_TASK DESCRIPTION_
Repeat exactly the lines from the start of the material below up to and including the "In this paper, we" line.
==== DATASET CONTENT ====
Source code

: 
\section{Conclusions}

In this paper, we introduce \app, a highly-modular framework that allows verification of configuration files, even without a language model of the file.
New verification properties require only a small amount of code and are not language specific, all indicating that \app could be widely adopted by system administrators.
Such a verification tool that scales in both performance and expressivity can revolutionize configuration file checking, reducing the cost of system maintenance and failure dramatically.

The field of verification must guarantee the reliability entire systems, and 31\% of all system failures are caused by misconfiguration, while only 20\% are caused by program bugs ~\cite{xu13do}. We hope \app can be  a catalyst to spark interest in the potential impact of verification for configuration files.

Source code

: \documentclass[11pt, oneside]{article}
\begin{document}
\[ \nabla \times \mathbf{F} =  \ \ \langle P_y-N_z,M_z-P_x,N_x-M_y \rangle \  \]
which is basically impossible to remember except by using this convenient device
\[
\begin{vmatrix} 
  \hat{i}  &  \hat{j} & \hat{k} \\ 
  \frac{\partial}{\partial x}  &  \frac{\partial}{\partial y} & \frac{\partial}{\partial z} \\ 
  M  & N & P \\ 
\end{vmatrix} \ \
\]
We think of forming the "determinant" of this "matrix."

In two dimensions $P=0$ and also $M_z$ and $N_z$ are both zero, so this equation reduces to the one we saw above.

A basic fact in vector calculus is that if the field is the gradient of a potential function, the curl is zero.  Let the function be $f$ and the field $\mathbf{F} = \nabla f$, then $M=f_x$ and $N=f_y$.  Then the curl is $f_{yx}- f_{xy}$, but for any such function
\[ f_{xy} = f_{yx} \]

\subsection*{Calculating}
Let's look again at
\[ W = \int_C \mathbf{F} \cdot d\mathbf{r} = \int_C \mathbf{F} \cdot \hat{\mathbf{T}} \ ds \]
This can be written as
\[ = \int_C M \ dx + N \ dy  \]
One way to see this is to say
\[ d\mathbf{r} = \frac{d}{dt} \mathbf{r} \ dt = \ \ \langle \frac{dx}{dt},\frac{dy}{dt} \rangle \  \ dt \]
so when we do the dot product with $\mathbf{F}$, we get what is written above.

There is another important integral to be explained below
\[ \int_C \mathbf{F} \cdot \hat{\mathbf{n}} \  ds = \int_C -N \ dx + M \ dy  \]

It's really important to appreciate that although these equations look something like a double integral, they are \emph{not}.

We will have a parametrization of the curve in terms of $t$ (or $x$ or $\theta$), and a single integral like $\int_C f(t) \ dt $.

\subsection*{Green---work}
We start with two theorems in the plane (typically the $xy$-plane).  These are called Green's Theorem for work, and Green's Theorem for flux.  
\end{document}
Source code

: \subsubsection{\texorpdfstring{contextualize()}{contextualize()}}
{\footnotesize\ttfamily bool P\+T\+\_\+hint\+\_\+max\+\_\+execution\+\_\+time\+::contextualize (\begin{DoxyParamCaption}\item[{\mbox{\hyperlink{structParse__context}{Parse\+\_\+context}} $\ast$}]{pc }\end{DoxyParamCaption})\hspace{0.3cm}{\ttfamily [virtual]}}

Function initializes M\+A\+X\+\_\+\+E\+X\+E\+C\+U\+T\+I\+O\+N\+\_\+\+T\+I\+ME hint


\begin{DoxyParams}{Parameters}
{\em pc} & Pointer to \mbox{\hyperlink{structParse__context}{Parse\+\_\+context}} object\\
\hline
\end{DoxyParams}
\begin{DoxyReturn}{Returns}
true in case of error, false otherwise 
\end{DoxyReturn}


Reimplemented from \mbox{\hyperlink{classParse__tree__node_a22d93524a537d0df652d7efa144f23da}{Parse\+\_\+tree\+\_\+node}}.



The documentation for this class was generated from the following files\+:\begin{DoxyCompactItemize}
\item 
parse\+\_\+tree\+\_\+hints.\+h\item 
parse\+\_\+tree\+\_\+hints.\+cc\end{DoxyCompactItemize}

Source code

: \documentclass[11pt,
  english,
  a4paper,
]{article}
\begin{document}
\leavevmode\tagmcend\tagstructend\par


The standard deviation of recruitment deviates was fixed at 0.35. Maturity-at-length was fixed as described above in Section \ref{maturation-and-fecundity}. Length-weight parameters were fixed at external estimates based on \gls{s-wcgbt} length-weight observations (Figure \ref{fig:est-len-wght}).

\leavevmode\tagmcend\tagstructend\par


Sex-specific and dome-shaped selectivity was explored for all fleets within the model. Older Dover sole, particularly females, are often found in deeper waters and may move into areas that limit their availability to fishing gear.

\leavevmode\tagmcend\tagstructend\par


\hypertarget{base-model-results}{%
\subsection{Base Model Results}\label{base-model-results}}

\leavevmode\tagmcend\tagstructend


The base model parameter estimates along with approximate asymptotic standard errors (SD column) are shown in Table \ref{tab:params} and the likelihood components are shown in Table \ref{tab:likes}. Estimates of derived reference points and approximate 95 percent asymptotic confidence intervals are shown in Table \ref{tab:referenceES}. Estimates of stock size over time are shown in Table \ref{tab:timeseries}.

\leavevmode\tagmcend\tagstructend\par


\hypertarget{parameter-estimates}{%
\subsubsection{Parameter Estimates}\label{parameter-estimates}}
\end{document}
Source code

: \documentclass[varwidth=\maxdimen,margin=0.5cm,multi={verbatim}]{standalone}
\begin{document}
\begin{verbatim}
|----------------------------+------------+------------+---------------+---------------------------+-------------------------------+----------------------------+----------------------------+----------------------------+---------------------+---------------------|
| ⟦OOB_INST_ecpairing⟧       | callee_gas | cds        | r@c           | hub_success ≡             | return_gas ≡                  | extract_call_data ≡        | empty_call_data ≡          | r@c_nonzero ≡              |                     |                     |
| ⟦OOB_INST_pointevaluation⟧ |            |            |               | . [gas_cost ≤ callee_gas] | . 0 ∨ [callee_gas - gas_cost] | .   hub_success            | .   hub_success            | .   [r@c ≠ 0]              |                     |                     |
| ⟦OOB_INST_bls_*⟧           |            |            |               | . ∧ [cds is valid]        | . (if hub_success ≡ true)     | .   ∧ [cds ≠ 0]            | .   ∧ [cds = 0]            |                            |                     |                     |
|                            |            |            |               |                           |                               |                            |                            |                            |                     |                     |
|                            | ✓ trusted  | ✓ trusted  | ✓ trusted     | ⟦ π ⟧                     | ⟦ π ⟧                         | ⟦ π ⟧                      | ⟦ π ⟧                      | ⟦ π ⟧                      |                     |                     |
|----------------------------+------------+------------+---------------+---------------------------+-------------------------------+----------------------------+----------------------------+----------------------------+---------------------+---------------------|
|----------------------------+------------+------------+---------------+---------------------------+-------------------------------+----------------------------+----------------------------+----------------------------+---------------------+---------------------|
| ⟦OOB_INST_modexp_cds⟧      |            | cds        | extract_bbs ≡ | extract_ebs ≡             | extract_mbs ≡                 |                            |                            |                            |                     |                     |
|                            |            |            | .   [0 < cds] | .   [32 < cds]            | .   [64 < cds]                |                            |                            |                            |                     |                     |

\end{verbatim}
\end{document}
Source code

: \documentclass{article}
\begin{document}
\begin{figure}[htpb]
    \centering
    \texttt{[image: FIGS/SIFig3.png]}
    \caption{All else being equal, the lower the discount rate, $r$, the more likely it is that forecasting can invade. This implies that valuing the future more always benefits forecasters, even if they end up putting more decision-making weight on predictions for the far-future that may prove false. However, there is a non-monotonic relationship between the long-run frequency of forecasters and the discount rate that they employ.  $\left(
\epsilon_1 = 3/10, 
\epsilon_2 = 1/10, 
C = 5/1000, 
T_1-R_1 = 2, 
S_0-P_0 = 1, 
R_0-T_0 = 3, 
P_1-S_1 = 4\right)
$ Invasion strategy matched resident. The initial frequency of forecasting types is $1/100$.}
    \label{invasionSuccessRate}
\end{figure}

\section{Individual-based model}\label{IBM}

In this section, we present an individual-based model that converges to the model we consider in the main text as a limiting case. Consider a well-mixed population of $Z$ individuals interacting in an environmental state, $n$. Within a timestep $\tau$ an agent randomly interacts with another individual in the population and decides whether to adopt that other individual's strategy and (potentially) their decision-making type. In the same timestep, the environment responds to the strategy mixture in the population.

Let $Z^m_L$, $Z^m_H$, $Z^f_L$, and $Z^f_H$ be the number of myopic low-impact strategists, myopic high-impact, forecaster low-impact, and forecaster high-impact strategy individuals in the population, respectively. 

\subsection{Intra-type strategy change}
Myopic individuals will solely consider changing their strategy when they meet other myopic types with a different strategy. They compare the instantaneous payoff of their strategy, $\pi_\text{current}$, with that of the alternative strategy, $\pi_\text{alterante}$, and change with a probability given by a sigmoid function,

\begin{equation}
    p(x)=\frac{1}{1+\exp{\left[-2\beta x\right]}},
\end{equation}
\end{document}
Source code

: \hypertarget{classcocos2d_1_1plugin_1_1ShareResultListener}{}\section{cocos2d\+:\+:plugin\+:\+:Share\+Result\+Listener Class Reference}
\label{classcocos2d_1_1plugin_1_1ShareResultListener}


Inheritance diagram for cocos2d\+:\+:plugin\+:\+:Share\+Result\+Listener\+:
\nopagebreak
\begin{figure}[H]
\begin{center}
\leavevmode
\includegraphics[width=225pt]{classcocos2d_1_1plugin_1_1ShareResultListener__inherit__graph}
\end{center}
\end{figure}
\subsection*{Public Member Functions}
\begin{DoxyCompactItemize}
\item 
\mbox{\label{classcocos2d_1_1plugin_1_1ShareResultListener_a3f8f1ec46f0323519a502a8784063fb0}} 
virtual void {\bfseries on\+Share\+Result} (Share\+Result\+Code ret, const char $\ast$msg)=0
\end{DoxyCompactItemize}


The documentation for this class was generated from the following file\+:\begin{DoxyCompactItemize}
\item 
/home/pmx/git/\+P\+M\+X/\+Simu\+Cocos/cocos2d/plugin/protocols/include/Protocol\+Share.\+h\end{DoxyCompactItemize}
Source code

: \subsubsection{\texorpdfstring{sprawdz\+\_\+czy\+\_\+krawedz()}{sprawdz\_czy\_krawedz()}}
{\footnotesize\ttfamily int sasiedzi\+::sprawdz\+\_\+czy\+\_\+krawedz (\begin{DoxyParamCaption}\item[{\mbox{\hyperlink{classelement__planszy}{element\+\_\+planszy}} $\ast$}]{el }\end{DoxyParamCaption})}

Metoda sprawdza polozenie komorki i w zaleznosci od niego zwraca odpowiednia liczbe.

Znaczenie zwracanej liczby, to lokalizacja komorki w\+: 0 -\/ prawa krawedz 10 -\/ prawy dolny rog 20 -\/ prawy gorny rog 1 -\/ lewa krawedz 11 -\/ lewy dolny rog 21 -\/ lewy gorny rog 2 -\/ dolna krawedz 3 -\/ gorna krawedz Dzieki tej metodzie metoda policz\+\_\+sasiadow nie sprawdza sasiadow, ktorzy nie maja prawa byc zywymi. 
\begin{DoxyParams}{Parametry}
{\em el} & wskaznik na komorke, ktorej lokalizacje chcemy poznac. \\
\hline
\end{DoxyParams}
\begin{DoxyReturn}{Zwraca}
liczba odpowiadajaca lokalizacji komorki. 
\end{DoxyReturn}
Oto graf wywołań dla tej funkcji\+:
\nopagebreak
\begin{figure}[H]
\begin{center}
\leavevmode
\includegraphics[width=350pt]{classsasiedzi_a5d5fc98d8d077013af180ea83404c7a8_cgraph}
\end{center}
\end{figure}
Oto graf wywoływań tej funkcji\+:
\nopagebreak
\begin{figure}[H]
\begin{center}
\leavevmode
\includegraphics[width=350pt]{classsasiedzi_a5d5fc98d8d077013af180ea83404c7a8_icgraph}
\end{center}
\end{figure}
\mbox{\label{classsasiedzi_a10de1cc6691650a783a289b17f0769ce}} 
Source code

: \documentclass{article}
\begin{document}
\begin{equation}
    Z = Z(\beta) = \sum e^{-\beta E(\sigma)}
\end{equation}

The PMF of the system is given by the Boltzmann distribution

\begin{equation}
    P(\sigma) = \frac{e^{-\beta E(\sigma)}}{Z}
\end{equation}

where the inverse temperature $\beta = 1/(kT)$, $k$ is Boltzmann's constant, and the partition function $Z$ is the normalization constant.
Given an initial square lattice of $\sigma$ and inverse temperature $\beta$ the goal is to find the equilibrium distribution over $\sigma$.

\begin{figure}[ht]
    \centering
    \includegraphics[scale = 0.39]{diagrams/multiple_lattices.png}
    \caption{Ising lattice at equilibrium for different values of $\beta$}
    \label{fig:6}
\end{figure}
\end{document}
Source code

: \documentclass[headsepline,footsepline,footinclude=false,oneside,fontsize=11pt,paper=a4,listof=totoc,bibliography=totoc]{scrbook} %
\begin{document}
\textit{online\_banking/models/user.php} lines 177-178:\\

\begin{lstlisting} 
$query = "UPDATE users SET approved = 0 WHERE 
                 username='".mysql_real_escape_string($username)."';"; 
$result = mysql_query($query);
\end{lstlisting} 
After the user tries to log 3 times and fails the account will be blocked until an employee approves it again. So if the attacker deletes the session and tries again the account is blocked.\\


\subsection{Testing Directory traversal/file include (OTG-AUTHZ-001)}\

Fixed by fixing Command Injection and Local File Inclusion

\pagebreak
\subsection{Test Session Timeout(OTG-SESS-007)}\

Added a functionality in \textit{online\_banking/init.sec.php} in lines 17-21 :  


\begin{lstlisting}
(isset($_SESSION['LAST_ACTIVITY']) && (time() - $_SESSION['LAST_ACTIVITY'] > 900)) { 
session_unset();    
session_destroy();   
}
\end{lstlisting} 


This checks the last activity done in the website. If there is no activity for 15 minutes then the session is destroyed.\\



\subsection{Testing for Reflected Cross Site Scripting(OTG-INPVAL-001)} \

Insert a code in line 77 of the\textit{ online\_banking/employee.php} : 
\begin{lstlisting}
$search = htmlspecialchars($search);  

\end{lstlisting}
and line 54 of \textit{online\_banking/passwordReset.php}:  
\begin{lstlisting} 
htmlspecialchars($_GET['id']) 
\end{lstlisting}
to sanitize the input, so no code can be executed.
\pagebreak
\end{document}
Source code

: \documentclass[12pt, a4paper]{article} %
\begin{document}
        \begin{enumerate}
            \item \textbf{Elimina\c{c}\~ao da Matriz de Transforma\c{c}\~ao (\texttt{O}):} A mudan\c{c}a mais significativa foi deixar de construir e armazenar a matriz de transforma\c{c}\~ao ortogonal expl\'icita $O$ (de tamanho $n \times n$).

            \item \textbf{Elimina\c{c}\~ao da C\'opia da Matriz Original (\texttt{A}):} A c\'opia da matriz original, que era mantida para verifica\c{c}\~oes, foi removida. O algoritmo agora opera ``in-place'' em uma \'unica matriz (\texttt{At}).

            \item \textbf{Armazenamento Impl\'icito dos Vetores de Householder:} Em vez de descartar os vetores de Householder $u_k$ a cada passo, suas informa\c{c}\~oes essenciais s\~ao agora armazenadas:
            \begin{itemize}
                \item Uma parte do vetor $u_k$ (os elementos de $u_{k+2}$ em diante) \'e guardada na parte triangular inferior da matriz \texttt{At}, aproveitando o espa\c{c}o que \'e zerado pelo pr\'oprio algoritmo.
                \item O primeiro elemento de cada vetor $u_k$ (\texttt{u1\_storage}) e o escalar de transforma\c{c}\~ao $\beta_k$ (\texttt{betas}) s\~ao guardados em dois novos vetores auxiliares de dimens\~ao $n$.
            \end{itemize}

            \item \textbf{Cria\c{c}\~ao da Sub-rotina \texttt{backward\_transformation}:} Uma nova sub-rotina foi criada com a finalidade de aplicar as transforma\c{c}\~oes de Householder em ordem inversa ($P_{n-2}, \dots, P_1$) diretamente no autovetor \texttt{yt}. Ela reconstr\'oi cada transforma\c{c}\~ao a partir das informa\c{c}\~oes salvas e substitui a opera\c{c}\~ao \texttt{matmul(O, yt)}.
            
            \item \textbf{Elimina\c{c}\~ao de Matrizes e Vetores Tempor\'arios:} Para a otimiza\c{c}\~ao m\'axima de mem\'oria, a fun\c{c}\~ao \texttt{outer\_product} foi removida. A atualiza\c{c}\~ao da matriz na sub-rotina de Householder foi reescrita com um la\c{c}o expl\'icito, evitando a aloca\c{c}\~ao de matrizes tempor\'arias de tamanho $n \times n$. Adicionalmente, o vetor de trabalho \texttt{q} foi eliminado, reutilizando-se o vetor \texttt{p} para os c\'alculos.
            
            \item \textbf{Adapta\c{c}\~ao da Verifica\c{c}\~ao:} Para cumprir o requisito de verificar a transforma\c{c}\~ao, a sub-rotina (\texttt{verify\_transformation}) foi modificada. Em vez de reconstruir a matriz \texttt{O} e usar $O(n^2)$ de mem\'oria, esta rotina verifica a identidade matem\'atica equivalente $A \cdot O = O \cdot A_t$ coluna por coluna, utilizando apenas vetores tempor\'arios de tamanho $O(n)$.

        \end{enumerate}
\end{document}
====
_SOLUTION FOR THIS TASK_
Source code

: 
\section{Conclusions}

In this paper, we introduce \app, a highly-modular framework that allows verification of configuration files, even without a language model of the file.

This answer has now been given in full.